Data extracted from a collection:
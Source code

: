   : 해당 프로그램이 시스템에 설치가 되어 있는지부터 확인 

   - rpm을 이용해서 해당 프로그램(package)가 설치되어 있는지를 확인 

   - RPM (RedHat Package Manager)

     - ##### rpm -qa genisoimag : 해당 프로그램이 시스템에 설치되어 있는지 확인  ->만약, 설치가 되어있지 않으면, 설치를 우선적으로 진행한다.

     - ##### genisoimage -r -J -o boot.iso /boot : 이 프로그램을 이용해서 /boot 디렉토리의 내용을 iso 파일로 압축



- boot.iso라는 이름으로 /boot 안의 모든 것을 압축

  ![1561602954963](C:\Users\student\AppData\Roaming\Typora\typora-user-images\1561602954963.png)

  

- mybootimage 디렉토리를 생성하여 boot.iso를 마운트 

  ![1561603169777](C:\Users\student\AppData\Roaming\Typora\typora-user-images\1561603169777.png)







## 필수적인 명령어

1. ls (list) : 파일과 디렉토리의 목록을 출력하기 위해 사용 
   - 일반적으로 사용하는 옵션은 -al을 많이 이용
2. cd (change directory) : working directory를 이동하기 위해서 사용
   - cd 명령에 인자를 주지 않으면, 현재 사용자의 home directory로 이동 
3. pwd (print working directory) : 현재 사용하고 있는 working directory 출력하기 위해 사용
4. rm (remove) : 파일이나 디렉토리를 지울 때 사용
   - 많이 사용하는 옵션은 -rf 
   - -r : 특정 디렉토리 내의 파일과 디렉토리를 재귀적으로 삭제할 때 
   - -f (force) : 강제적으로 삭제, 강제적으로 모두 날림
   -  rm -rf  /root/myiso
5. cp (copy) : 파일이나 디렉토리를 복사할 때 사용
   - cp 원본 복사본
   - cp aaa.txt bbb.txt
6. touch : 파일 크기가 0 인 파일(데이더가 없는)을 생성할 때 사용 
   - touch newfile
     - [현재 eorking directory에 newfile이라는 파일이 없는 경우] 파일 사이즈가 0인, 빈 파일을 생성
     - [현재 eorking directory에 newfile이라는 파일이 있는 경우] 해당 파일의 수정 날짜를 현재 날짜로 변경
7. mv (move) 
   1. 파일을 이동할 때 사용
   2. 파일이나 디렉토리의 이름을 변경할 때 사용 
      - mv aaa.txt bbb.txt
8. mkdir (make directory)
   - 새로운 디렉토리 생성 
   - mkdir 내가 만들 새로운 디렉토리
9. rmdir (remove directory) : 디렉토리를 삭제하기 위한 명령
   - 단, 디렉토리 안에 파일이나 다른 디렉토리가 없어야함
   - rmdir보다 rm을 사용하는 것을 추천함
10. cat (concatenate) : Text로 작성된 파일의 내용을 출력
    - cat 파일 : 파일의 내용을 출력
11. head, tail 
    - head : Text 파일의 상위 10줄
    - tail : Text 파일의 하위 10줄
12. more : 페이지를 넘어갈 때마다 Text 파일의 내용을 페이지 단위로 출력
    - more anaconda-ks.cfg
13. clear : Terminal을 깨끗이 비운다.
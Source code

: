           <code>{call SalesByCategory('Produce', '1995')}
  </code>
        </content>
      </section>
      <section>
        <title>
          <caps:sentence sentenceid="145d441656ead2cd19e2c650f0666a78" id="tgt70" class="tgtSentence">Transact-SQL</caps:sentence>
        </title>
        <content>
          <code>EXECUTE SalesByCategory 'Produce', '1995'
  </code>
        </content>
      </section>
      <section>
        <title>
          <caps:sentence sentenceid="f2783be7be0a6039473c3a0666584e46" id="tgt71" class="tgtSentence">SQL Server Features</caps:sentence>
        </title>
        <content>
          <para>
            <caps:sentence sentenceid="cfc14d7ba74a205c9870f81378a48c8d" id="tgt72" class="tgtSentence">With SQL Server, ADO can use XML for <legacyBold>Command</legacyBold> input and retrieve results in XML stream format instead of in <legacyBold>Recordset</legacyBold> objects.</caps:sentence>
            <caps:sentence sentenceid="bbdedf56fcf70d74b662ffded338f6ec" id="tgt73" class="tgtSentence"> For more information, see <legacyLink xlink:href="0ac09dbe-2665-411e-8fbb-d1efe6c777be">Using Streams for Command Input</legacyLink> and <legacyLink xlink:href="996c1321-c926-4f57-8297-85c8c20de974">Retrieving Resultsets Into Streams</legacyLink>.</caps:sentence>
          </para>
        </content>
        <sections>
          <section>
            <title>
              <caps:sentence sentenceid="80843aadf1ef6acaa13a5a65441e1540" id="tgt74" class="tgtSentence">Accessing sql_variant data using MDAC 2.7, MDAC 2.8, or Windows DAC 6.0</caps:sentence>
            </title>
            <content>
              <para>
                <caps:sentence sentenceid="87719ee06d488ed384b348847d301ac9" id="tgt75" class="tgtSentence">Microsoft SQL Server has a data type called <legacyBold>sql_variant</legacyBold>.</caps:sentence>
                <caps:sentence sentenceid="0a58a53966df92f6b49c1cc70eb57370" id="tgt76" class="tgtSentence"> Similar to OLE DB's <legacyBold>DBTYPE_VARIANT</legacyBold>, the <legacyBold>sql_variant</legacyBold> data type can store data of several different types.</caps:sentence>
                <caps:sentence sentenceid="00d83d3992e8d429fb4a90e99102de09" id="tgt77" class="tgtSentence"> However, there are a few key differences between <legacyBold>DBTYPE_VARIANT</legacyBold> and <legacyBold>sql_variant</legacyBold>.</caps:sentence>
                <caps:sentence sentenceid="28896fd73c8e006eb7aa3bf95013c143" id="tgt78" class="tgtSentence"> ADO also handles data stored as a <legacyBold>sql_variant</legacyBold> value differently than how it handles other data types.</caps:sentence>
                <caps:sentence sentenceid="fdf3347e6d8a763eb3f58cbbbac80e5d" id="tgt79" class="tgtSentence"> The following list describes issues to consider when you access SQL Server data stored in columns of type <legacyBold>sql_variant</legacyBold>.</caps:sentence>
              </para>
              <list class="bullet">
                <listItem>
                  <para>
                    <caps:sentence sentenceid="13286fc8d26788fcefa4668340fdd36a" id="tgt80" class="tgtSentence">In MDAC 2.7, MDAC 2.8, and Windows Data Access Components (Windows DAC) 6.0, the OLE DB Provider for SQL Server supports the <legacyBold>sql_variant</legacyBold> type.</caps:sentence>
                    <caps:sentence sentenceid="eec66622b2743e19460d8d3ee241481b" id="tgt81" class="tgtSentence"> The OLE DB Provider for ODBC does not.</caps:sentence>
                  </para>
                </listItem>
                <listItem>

__About this task__: Every line in the records above that contains the word "student" should be copied out.

__Response for this exercise__:
  ![1561602954963](C:\Users\student\AppData\Roaming\Typora\typora-user-images\1561602954963.png)
  ![1561603169777](C:\Users\student\AppData\Roaming\Typora\typora-user-images\1561603169777.png)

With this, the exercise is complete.